I swallowed my pride last week, and told myself to face something I had been putting off: 'oi, get back in the gym!'. As someone who has been very public with health and fitness (for example, this and this) it was a challenge to write this article and admit that I had been struggling with something which I felt should have come much more naturally for me. I know all the benefits and the reasons to get in there especially in terms of beating my depression, but there was just something stopping me.
Now I'm reflecting on it, perhaps the fact I was so public with my training was part of the reason I was so hesitant? I pride myself on not caring about other people's opinions, but sometimes my ego tries to crawl out and make me worry about my image! Not too much mind, I still look a bit like a hermit. More fundamental than this, and a much bigger barrier for me, is my pride in front of myself.
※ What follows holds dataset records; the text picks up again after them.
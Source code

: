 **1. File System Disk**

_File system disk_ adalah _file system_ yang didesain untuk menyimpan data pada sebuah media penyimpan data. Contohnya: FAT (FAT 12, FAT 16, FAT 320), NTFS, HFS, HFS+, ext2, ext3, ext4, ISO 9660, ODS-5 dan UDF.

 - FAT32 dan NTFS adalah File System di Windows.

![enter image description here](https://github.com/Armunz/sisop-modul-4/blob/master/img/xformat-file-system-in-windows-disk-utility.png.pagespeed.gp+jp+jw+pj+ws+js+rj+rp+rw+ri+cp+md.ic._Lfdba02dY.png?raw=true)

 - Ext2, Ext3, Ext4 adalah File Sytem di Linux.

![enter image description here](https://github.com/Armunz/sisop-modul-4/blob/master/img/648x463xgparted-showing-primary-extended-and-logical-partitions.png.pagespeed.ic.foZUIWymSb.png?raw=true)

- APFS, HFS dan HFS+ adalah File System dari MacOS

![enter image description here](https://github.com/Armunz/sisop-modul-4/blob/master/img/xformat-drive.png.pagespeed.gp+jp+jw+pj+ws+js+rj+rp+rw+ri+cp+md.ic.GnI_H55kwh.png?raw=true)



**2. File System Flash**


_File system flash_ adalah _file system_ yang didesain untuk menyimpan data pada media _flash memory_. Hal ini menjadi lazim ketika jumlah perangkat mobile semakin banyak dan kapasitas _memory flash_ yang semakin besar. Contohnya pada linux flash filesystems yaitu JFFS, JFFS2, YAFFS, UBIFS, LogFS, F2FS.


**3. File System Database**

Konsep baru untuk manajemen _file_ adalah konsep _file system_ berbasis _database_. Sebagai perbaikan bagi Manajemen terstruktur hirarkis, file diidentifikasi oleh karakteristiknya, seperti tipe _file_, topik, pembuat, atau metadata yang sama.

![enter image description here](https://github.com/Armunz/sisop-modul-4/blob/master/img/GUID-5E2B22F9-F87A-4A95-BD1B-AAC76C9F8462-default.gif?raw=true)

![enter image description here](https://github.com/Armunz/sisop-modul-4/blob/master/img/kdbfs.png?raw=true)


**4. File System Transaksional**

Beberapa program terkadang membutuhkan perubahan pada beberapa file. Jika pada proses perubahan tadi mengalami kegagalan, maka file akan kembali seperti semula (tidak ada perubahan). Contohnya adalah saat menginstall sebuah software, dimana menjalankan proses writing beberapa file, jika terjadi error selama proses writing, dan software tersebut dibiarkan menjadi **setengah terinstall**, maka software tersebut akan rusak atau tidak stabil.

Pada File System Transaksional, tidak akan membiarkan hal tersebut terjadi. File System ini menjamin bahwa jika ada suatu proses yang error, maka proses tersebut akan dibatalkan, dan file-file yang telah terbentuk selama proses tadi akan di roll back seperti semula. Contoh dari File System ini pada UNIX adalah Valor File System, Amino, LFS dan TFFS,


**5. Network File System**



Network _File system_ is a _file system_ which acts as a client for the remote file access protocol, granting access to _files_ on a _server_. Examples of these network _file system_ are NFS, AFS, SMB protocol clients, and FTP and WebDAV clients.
Most of us are our own worst critics, and despite mostly being encouraging and supportive towards myself I can also be quite hard on myself. I knew that when I first tried to get back in the gym I would struggle a great deal with the physical aspect, and I also knew that out of everything that would be my biggest psychological struggle.
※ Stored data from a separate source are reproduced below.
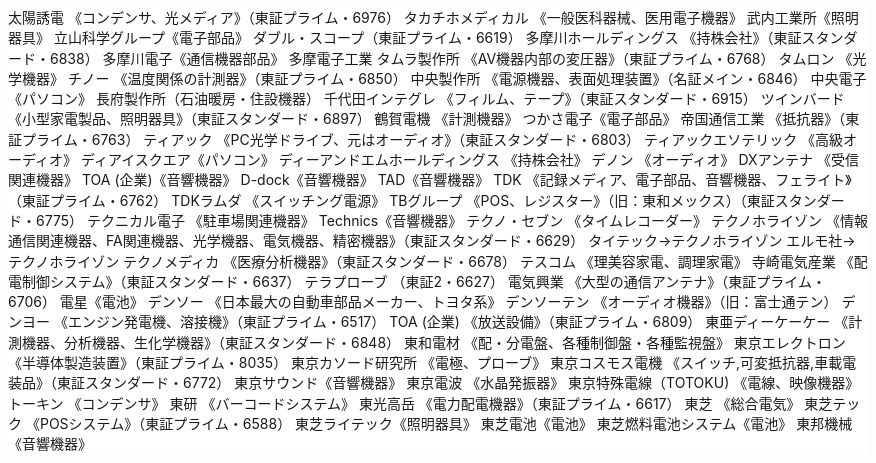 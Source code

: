 太陽誘電 《コンデンサ、光メディア》（東証プライム・6976）
タカチホメディカル 《一般医科器械、医用電子機器》
武内工業所《照明器具》
立山科学グループ《電子部品》
ダブル・スコープ（東証プライム・6619）
多摩川ホールディングス 《持株会社》（東証スタンダード・6838）
多摩川電子《通信機器部品》
多摩電子工業
タムラ製作所 《AV機器内部の変圧器》（東証プライム・6768）
タムロン 《光学機器》
チノー 《温度関係の計測器》（東証プライム・6850）
中央製作所 《電源機器、表面処理装置》（名証メイン・6846）
中央電子《パソコン》
長府製作所（石油暖房・住設機器）
千代田インテグレ 《フィルム、テープ》（東証スタンダード・6915）
ツインバード 《小型家電製品、照明器具》（東証スタンダード・6897）
鶴賀電機 《計測機器》
つかさ電子《電子部品》
帝国通信工業 《抵抗器》（東証プライム・6763）
ティアック 《PC光学ドライブ、元はオーディオ》（東証スタンダード・6803）
ティアックエソテリック 《高級オーディオ》
ディアイスクエア《パソコン》
ディーアンドエムホールディングス 《持株会社》
デノン 《オーディオ》
DXアンテナ 《受信関連機器》
TOA (企業)《音響機器》
D-dock《音響機器》
TAD《音響機器》
TDK 《記録メディア、電子部品、音響機器、フェライト》（東証プライム・6762）
TDKラムダ 《スイッチング電源》
TBグループ 《POS、レジスター》（旧：東和メックス）（東証スタンダード・6775）
テクニカル電子 《駐車場関連機器》
Technics《音響機器》
テクノ・セブン 《タイムレコーダー》
テクノホライゾン 《情報通信関連機器、FA関連機器、光学機器、電気機器、精密機器》（東証スタンダード・6629）
タイテック→テクノホライゾン
エルモ社→テクノホライゾン
テクノメディカ 《医療分析機器》（東証スタンダード・6678）
テスコム 《理美容家電、調理家電》
寺崎電気産業 《配電制御システム》（東証スタンダード・6637）
テラプローブ （東証2・6627）
電気興業 《大型の通信アンテナ》（東証プライム・6706）
電星《電池》
デンソー 《日本最大の自動車部品メーカー、トヨタ系》
デンソーテン 《オーディオ機器》（旧：富士通テン）
デンヨー 《エンジン発電機、溶接機》（東証プライム・6517）
TOA (企業) 《放送設備》（東証プライム・6809）
東亜ディーケーケー 《計測機器、分析機器、生化学機器》（東証スタンダード・6848）
東和電材 《配・分電盤、各種制御盤・各種監視盤》
東京エレクトロン 《半導体製造装置》（東証プライム・8035）
東京カソード研究所 《電極、プローブ》
東京コスモス電機 《スイッチ,可変抵抗器,車載電装品》（東証スタンダード・6772）
東京サウンド《音響機器》
東京電波 《水晶発振器》
東京特殊電線（TOTOKU) 《電線、映像機器》
トーキン 《コンデンサ》
東研 《バーコードシステム》
東光高岳 《電力配電機器》（東証プライム・6617）
東芝 《総合電気》
東芝テック 《POSシステム》（東証プライム・6588）
東芝ライテック《照明器具》
東芝電池《電池》
東芝燃料電池システム《電池》
東邦機械《音響機器》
My rational mind knows that performance will drop after time off training, but that it will come back relatively fast. I have experienced this myself on numerous occasions, most recently just a few months ago! But my emotional response to moving backwards is more primal and irrational, and makes me feel weak, inferior and depressed. Not a good state to be in when trying to make positive changes!
So I gritted my teeth, and made the effort to get back in the gym. It was tough, I'm not going to lie, but I am proud of myself for doing it.
We all know that the first time back in the gym is going to be grueling, but it still came as a shock. I was gasping for breath after lifting weights which earlier this year would have been my warm-up! Everything felt ten times heavier than it used to, and my body was giving out on me. But I kept going and completed the workout so that's something, and this week I will be going back twice. Help me stay accountable, connect with me on Facebook and/or Instagram!
There are two key things to remember when attempting to get back into a positive habit, whether it's in health and fitness, your career, your relationships, anything:
Firstly, something is better than nothing. Don't try to jump back in with what you were doing before! If you used to train in the gym 5/6 days a week but you haven't been in 3 months then don't start with 5/6 days a week again, that's really unlikely to be sustainable. Start with maybe 3 times, or even just once or twice per week. If you set yourself the initial goal of getting back in the gym once per week then when you nail that and find it easy you can up it to twice, three times, and go from there. That is a way better plan than aiming for 5/6 times, only going 3 times and feeling like a failure when in actual fact you are doing amazing! 'All-or-nothing' is rarely a good idea when it comes to health and fitness (I would risk saying NEVER, but I will stick with rarely because there are always exceptions to a rule even if I don't know them), so don't get sucked into that mindset.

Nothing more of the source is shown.